18.28: You are cooled by a fan on a hot day by convection.  The moving
air moves hot air away from your body.  Think of it as a nice form of
windchill.

18.48: a) The chance of 2 coins coming up both heads is (1/2)*(1/2) =
1/4.  In ten minutes I can throw a pair of coins dozens of times so
two heads will almost certainly appear at least once.

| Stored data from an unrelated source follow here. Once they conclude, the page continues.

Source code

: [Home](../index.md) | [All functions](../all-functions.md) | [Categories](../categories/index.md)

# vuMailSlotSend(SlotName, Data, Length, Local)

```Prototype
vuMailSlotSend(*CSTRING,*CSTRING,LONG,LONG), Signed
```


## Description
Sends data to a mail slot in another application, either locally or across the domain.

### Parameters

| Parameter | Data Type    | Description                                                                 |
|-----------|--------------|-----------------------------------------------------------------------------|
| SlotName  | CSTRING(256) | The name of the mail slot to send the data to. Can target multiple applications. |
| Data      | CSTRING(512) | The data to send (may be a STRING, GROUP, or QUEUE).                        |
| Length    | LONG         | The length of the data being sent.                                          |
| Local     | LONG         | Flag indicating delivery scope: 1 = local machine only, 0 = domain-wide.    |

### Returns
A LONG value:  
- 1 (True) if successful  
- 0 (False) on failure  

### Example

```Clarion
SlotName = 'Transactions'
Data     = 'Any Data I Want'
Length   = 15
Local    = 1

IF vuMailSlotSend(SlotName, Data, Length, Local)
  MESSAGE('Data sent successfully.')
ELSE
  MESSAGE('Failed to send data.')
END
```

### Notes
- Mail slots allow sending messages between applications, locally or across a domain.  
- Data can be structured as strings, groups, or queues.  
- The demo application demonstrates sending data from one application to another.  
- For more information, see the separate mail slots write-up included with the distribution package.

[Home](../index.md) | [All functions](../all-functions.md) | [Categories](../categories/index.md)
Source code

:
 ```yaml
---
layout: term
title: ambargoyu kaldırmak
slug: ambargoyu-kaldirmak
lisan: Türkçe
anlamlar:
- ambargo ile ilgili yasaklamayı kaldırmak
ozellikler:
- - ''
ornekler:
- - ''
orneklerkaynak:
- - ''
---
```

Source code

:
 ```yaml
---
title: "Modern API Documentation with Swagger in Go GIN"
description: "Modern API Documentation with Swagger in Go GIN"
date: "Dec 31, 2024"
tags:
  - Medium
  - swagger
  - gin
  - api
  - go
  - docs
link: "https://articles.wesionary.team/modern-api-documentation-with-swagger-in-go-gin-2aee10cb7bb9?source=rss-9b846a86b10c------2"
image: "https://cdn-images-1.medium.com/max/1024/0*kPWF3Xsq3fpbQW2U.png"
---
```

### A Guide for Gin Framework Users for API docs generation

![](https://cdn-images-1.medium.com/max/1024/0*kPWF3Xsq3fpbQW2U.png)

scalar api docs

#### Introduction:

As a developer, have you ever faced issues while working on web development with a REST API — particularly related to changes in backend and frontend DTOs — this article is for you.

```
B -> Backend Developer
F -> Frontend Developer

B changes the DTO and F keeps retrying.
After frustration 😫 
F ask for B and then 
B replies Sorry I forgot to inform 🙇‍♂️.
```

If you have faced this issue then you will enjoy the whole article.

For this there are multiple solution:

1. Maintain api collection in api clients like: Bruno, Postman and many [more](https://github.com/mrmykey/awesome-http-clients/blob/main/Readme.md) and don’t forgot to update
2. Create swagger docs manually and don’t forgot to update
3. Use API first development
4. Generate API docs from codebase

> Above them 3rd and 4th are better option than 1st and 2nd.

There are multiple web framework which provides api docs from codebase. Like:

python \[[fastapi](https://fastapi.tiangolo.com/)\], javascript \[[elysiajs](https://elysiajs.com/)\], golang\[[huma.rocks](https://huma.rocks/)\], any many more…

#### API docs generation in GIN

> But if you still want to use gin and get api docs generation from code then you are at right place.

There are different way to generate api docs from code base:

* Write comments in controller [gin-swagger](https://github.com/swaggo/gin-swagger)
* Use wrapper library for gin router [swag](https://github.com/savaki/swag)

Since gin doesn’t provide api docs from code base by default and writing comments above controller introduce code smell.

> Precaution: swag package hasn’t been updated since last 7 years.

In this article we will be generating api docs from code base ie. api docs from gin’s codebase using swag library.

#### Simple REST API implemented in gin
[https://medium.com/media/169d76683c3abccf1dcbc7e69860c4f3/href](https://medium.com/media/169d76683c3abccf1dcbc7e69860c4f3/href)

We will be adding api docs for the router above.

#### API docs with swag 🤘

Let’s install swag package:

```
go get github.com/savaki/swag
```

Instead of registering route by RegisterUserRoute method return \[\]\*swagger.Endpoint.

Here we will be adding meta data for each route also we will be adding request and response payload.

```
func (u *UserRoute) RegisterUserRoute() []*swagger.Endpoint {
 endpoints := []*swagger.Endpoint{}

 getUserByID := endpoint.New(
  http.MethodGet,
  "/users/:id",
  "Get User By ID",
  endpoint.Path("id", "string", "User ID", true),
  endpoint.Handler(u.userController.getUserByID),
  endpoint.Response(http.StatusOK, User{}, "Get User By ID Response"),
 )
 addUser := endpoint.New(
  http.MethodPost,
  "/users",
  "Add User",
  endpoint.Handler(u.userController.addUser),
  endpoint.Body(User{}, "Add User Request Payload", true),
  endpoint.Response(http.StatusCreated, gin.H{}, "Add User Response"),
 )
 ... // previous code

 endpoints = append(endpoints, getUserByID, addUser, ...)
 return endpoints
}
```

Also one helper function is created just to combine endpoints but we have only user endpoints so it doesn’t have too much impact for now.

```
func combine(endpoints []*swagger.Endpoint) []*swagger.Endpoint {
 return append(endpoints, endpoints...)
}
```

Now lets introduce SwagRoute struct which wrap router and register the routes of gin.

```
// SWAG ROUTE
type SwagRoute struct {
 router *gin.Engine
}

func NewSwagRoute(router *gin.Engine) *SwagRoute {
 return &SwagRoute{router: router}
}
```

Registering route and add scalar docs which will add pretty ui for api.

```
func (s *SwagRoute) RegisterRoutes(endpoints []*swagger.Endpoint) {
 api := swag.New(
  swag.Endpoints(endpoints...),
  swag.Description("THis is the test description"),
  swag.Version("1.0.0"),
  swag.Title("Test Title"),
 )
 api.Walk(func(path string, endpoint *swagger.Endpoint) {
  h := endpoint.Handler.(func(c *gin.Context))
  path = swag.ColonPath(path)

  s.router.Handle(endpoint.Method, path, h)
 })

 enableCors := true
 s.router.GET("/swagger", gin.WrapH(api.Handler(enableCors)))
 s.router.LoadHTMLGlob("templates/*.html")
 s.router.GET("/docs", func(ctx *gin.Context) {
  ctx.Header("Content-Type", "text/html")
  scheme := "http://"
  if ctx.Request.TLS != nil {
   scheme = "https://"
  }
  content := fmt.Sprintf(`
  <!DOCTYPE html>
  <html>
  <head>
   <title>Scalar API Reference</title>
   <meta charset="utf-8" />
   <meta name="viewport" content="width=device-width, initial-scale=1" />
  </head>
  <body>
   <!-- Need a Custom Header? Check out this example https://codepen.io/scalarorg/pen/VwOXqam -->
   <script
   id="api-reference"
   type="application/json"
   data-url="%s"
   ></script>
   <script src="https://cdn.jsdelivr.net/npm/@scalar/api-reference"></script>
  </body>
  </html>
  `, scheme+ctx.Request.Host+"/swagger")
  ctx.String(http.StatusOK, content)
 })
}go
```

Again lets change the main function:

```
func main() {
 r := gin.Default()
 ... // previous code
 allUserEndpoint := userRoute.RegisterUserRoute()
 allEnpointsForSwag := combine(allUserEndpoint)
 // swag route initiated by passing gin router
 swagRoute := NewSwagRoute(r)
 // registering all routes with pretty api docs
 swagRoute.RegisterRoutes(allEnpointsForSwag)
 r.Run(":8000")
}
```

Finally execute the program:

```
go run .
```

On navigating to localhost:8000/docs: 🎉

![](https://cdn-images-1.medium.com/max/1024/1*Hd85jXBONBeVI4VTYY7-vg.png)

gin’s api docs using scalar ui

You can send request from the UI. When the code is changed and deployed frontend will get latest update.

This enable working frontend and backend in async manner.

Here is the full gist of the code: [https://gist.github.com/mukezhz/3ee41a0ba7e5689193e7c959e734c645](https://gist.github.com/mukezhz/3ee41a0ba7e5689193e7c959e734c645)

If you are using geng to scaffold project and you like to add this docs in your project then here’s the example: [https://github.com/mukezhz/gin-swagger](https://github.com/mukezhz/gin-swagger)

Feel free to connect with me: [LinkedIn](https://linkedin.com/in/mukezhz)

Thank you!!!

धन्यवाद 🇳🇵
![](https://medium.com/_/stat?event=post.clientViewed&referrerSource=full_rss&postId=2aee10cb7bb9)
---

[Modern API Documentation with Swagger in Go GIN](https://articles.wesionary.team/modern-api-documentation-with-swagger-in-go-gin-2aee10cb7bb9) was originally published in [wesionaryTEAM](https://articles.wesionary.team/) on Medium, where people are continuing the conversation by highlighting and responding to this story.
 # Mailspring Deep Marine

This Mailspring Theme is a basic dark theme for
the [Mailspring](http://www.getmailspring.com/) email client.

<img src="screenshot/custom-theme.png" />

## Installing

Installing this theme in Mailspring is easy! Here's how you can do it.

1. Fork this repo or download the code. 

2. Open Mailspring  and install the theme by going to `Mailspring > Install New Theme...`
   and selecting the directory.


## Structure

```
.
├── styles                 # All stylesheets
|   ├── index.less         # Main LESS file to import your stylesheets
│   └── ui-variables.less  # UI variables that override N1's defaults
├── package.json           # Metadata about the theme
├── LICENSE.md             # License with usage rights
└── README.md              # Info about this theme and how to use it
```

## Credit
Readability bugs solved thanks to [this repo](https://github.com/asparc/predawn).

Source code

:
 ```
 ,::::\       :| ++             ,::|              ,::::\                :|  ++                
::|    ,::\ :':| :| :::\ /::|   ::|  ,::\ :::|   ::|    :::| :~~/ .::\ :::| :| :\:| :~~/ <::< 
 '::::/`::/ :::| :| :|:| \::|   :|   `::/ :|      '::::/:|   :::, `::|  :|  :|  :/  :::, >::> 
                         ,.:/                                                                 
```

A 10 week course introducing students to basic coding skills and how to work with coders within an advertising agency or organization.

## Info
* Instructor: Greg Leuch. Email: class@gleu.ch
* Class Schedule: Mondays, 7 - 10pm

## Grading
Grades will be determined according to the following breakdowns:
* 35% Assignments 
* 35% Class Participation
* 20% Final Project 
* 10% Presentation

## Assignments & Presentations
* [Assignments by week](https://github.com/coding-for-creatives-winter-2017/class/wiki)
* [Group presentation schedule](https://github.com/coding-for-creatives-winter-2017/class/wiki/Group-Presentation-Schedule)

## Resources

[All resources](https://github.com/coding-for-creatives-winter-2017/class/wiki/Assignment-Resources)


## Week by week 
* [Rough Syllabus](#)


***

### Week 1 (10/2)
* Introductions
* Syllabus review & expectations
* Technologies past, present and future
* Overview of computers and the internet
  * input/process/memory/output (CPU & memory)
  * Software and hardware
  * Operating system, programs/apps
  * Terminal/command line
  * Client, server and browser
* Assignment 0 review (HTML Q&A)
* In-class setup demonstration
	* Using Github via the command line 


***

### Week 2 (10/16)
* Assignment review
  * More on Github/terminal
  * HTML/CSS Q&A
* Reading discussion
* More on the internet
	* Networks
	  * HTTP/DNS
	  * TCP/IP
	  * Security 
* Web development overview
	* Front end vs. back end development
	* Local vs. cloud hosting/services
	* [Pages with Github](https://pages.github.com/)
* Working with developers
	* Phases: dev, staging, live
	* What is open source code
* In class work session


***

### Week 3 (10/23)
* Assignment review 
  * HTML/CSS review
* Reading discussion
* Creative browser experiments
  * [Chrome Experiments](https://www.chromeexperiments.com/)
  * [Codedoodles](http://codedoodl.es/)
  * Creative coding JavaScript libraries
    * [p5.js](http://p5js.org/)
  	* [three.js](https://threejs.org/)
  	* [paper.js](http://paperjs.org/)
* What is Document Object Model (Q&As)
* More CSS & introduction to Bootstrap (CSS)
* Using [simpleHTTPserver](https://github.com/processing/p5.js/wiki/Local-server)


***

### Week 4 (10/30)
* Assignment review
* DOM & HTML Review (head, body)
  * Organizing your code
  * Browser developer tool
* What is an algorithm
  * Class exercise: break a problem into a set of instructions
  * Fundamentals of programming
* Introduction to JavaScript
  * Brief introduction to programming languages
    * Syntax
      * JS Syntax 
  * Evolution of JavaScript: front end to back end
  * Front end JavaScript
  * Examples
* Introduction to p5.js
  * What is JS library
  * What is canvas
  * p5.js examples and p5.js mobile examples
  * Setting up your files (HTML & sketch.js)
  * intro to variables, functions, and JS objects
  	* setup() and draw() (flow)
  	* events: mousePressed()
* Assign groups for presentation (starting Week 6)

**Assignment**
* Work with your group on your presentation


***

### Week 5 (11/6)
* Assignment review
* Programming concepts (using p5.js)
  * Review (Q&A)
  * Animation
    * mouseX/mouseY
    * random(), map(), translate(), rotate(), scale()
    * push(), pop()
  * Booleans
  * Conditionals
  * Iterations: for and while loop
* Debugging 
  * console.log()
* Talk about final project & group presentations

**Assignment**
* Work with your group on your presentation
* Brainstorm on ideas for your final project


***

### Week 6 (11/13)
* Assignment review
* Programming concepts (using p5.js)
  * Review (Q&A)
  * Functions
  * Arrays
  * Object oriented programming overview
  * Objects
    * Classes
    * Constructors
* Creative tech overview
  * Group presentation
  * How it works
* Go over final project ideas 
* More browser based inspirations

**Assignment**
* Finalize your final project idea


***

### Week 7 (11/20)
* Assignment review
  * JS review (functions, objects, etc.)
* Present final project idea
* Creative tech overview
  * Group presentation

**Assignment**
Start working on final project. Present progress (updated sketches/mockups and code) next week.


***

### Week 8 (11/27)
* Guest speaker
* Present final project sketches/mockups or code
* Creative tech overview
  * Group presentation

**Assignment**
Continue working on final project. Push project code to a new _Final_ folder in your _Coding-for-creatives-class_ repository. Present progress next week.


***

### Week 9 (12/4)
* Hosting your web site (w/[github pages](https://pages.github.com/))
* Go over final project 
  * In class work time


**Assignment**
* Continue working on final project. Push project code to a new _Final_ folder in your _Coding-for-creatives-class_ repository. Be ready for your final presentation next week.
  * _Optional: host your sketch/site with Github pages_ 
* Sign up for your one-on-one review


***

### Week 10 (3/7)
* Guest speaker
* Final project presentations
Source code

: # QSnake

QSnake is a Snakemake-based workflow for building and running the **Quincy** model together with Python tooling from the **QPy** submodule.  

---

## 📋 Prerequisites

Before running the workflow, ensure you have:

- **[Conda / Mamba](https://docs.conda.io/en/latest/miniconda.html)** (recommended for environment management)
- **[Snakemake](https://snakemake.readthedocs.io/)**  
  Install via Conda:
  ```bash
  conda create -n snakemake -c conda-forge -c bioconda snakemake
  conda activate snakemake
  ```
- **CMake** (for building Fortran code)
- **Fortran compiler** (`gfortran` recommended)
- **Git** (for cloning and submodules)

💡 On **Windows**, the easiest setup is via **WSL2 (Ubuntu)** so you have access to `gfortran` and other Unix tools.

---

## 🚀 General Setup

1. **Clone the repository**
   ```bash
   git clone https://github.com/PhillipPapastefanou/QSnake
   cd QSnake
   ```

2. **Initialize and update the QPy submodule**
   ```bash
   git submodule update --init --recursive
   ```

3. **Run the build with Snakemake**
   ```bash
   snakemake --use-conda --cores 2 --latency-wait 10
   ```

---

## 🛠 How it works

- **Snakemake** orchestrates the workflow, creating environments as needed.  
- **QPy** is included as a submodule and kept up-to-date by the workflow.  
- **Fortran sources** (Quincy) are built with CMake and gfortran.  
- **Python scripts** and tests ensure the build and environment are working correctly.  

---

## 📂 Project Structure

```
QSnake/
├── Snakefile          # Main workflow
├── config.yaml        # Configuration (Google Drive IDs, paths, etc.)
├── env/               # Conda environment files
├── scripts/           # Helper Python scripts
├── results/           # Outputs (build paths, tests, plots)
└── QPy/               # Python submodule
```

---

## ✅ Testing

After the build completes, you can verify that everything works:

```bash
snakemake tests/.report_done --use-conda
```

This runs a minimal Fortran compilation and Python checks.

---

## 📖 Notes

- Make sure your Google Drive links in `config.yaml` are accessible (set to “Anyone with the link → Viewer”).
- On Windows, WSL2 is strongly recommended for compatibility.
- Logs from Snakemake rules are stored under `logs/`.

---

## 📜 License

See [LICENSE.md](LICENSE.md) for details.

b) The chance of ten coins coming up all heads is
(1/2)*(1/2)*(1/2)*(1/2)*(1/2)*(1/2)*(1/2)*(1/2)*(1/2)*(1/2) = 
1 / (2^10) = 1/1024 ~ 10^(-3) or one in a thousand.  In an hour I can
throw 10 coins about 1000 times (since there are 3600 seconds in an
hour).  Therefore there is a reasonable chance that I will see ten
heads appear.

c) If I throw 10,000 coins, then the chance that all 10,000 will come
up heads is (1/2)*(1/2)*(1/2)*... = 1/(2^10,000) ~ 10^(-3000).  This
means that all of humanity could throw 10,000 coins repeatedly for the
entire age of the universe and the coins will never ever come up all
heads.  (The universe itself is only 10^17 seconds old.)


Problems:
------------------

18.2: efficiency = (T_hot - T_cold) / T_hot = (2700 K - 270 K) / 2700 K = 0.9


18.6: The plant dumps 1.5*10^8 W of heat.  (The efficiency and the
power output are not needed for this problem.  We are just concerned
with the waste heat.)  Since

Q = c * (delta T) * m
energy = specific heat capacity * temperature difference * mass of water

we have that 

power = specific heat capacity * temperature difference * mass of water/second

or that

mass of water/second = power / (specific heat capacity * temperature difference)

Now we know that the specific heat capacity of water is
c = 1 cal/(g K) * (4.2 J / 1 cal) * (1000 g / 1 kg) = 4200 J / (kg K)
so that

mass of water/second = 1.5*10^8 W / ((4.2*10^3 J/(kg K)) * 3 K) = 1.2*10^4 kg/s

This is 12 tons per second or 12 m^3 of water per second.  (Note that
I used heat capacity in J/(kg K).  Since 1 degree K is the same size
as 1 degree C, this is OK.


Estimation:
----------------

The power plant produces 10^9 W of electricity with an efficiency of
1/3.  Since the work per second (Work/s) = 10^9 W and epsilon=1/3, this
means that it needs a heat input per second of

Q per second = (Work/s) / epsilon = 3*10^9 W

Now, in one year, it needs a heat input of

Q = 3*10^9 W * 1 year * (365 day / 1 yr)*(24 hours / 1 day) * (3600 s / 1 hour)
  = 10^17 J

Burning coal produces 10 J/kg so we need a mass of coal:
m = 10^17 J / 10^7 J/kg = 10^10 kg = 10^7 tons

This is 10^5 100-ton railroad cars. That is 100 thousand large
railroad cars or three 100-car trains a day!

If we use uranium instead, then we would need to fission

m = 10^17 J / 10^14 J/kg = 10^3 kg = 1 ton.

Much less!  

(In reality we would need about 20 tons of uranium since the isotope
that fissions is only a small fraction of the total.)